ACTIVITY :: Reproduce the entire listing exactly as written, apart from its pictures.

═════ ENTRIES SHOWN

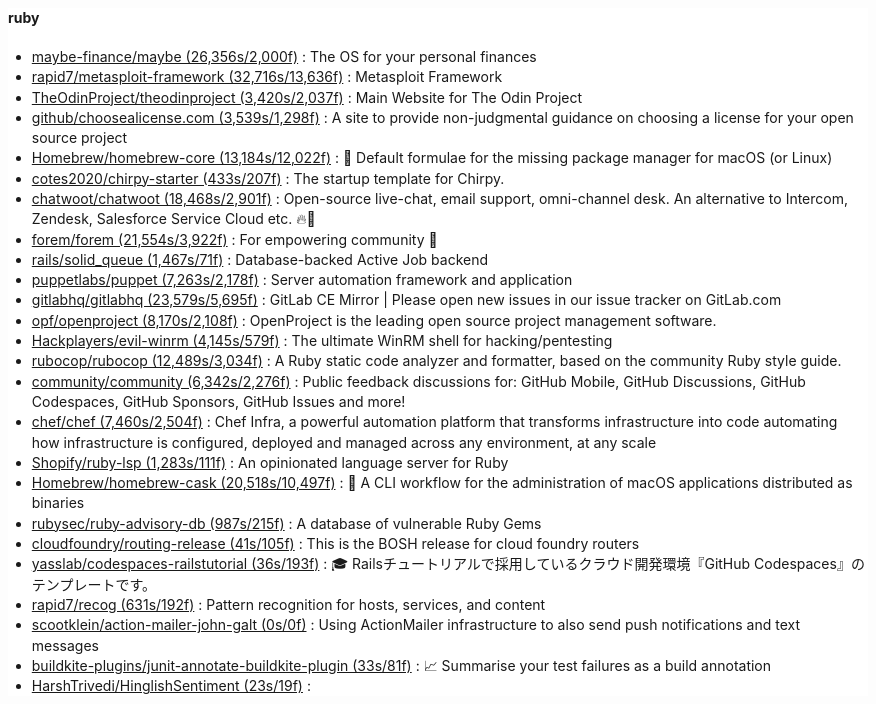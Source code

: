 #### ruby
* [maybe-finance/maybe (26,356s/2,000f)](https://github.com/maybe-finance/maybe) : The OS for your personal finances
* [rapid7/metasploit-framework (32,716s/13,636f)](https://github.com/rapid7/metasploit-framework) : Metasploit Framework
* [TheOdinProject/theodinproject (3,420s/2,037f)](https://github.com/TheOdinProject/theodinproject) : Main Website for The Odin Project
* [github/choosealicense.com (3,539s/1,298f)](https://github.com/github/choosealicense.com) : A site to provide non-judgmental guidance on choosing a license for your open source project
* [Homebrew/homebrew-core (13,184s/12,022f)](https://github.com/Homebrew/homebrew-core) : 🍻 Default formulae for the missing package manager for macOS (or Linux)
* [cotes2020/chirpy-starter (433s/207f)](https://github.com/cotes2020/chirpy-starter) : The startup template for Chirpy.
* [chatwoot/chatwoot (18,468s/2,901f)](https://github.com/chatwoot/chatwoot) : Open-source live-chat, email support, omni-channel desk. An alternative to Intercom, Zendesk, Salesforce Service Cloud etc. 🔥💬
* [forem/forem (21,554s/3,922f)](https://github.com/forem/forem) : For empowering community 🌱
* [rails/solid_queue (1,467s/71f)](https://github.com/rails/solid_queue) : Database-backed Active Job backend
* [puppetlabs/puppet (7,263s/2,178f)](https://github.com/puppetlabs/puppet) : Server automation framework and application
* [gitlabhq/gitlabhq (23,579s/5,695f)](https://github.com/gitlabhq/gitlabhq) : GitLab CE Mirror | Please open new issues in our issue tracker on GitLab.com
* [opf/openproject (8,170s/2,108f)](https://github.com/opf/openproject) : OpenProject is the leading open source project management software.
* [Hackplayers/evil-winrm (4,145s/579f)](https://github.com/Hackplayers/evil-winrm) : The ultimate WinRM shell for hacking/pentesting
* [rubocop/rubocop (12,489s/3,034f)](https://github.com/rubocop/rubocop) : A Ruby static code analyzer and formatter, based on the community Ruby style guide.
* [community/community (6,342s/2,276f)](https://github.com/community/community) : Public feedback discussions for: GitHub Mobile, GitHub Discussions, GitHub Codespaces, GitHub Sponsors, GitHub Issues and more!
* [chef/chef (7,460s/2,504f)](https://github.com/chef/chef) : Chef Infra, a powerful automation platform that transforms infrastructure into code automating how infrastructure is configured, deployed and managed across any environment, at any scale
* [Shopify/ruby-lsp (1,283s/111f)](https://github.com/Shopify/ruby-lsp) : An opinionated language server for Ruby
* [Homebrew/homebrew-cask (20,518s/10,497f)](https://github.com/Homebrew/homebrew-cask) : 🍻 A CLI workflow for the administration of macOS applications distributed as binaries
* [rubysec/ruby-advisory-db (987s/215f)](https://github.com/rubysec/ruby-advisory-db) : A database of vulnerable Ruby Gems
* [cloudfoundry/routing-release (41s/105f)](https://github.com/cloudfoundry/routing-release) : This is the BOSH release for cloud foundry routers
* [yasslab/codespaces-railstutorial (36s/193f)](https://github.com/yasslab/codespaces-railstutorial) : 🎓 Railsチュートリアルで採用しているクラウド開発環境『GitHub Codespaces』のテンプレートです。
* [rapid7/recog (631s/192f)](https://github.com/rapid7/recog) : Pattern recognition for hosts, services, and content
* [scootklein/action-mailer-john-galt (0s/0f)](https://github.com/scootklein/action-mailer-john-galt) : Using ActionMailer infrastructure to also send push notifications and text messages
* [buildkite-plugins/junit-annotate-buildkite-plugin (33s/81f)](https://github.com/buildkite-plugins/junit-annotate-buildkite-plugin) : 📈 Summarise your test failures as a build annotation
* [HarshTrivedi/HinglishSentiment (23s/19f)](https://github.com/HarshTrivedi/HinglishSentiment) :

══════════

TASK RESPONSE ::
Source code

: #### ruby
* [maybe-finance/maybe (26,356s/2,000f)](https://github.com/maybe-finance/maybe) : The OS for your personal finances
* [rapid7/metasploit-framework (32,716s/13,636f)](https://github.com/rapid7/metasploit-framework) : Metasploit Framework
* [TheOdinProject/theodinproject (3,420s/2,037f)](https://github.com/TheOdinProject/theodinproject) : Main Website for The Odin Project
* [github/choosealicense.com (3,539s/1,298f)](https://github.com/github/choosealicense.com) : A site to provide non-judgmental guidance on choosing a license for your open source project
* [Homebrew/homebrew-core (13,184s/12,022f)](https://github.com/Homebrew/homebrew-core) : 🍻 Default formulae for the missing package manager for macOS (or Linux)
* [cotes2020/chirpy-starter (433s/207f)](https://github.com/cotes2020/chirpy-starter) : The startup template for Chirpy.
* [chatwoot/chatwoot (18,468s/2,901f)](https://github.com/chatwoot/chatwoot) : Open-source live-chat, email support, omni-channel desk. An alternative to Intercom, Zendesk, Salesforce Service Cloud etc. 🔥💬
* [forem/forem (21,554s/3,922f)](https://github.com/forem/forem) : For empowering community 🌱
* [rails/solid_queue (1,467s/71f)](https://github.com/rails/solid_queue) : Database-backed Active Job backend
* [puppetlabs/puppet (7,263s/2,178f)](https://github.com/puppetlabs/puppet) : Server automation framework and application
* [gitlabhq/gitlabhq (23,579s/5,695f)](https://github.com/gitlabhq/gitlabhq) : GitLab CE Mirror | Please open new issues in our issue tracker on GitLab.com
* [opf/openproject (8,170s/2,108f)](https://github.com/opf/openproject) : OpenProject is the leading open source project management software.
* [Hackplayers/evil-winrm (4,145s/579f)](https://github.com/Hackplayers/evil-winrm) : The ultimate WinRM shell for hacking/pentesting
* [rubocop/rubocop (12,489s/3,034f)](https://github.com/rubocop/rubocop) : A Ruby static code analyzer and formatter, based on the community Ruby style guide.
* [community/community (6,342s/2,276f)](https://github.com/community/community) : Public feedback discussions for: GitHub Mobile, GitHub Discussions, GitHub Codespaces, GitHub Sponsors, GitHub Issues and more!
* [chef/chef (7,460s/2,504f)](https://github.com/chef/chef) : Chef Infra, a powerful automation platform that transforms infrastructure into code automating how infrastructure is configured, deployed and managed across any environment, at any scale
* [Shopify/ruby-lsp (1,283s/111f)](https://github.com/Shopify/ruby-lsp) : An opinionated language server for Ruby
* [Homebrew/homebrew-cask (20,518s/10,497f)](https://github.com/Homebrew/homebrew-cask) : 🍻 A CLI workflow for the administration of macOS applications distributed as binaries
* [rubysec/ruby-advisory-db (987s/215f)](https://github.com/rubysec/ruby-advisory-db) : A database of vulnerable Ruby Gems
* [cloudfoundry/routing-release (41s/105f)](https://github.com/cloudfoundry/routing-release) : This is the BOSH release for cloud foundry routers
* [yasslab/codespaces-railstutorial (36s/193f)](https://github.com/yasslab/codespaces-railstutorial) : 🎓 Railsチュートリアルで採用しているクラウド開発環境『GitHub Codespaces』のテンプレートです。
* [rapid7/recog (631s/192f)](https://github.com/rapid7/recog) : Pattern recognition for hosts, services, and content
* [scootklein/action-mailer-john-galt (0s/0f)](https://github.com/scootklein/action-mailer-john-galt) : Using ActionMailer infrastructure to also send push notifications and text messages
* [buildkite-plugins/junit-annotate-buildkite-plugin (33s/81f)](https://github.com/buildkite-plugins/junit-annotate-buildkite-plugin) : 📈 Summarise your test failures as a build annotation
* [HarshTrivedi/HinglishSentiment (23s/19f)](https://github.com/HarshTrivedi/HinglishSentiment) :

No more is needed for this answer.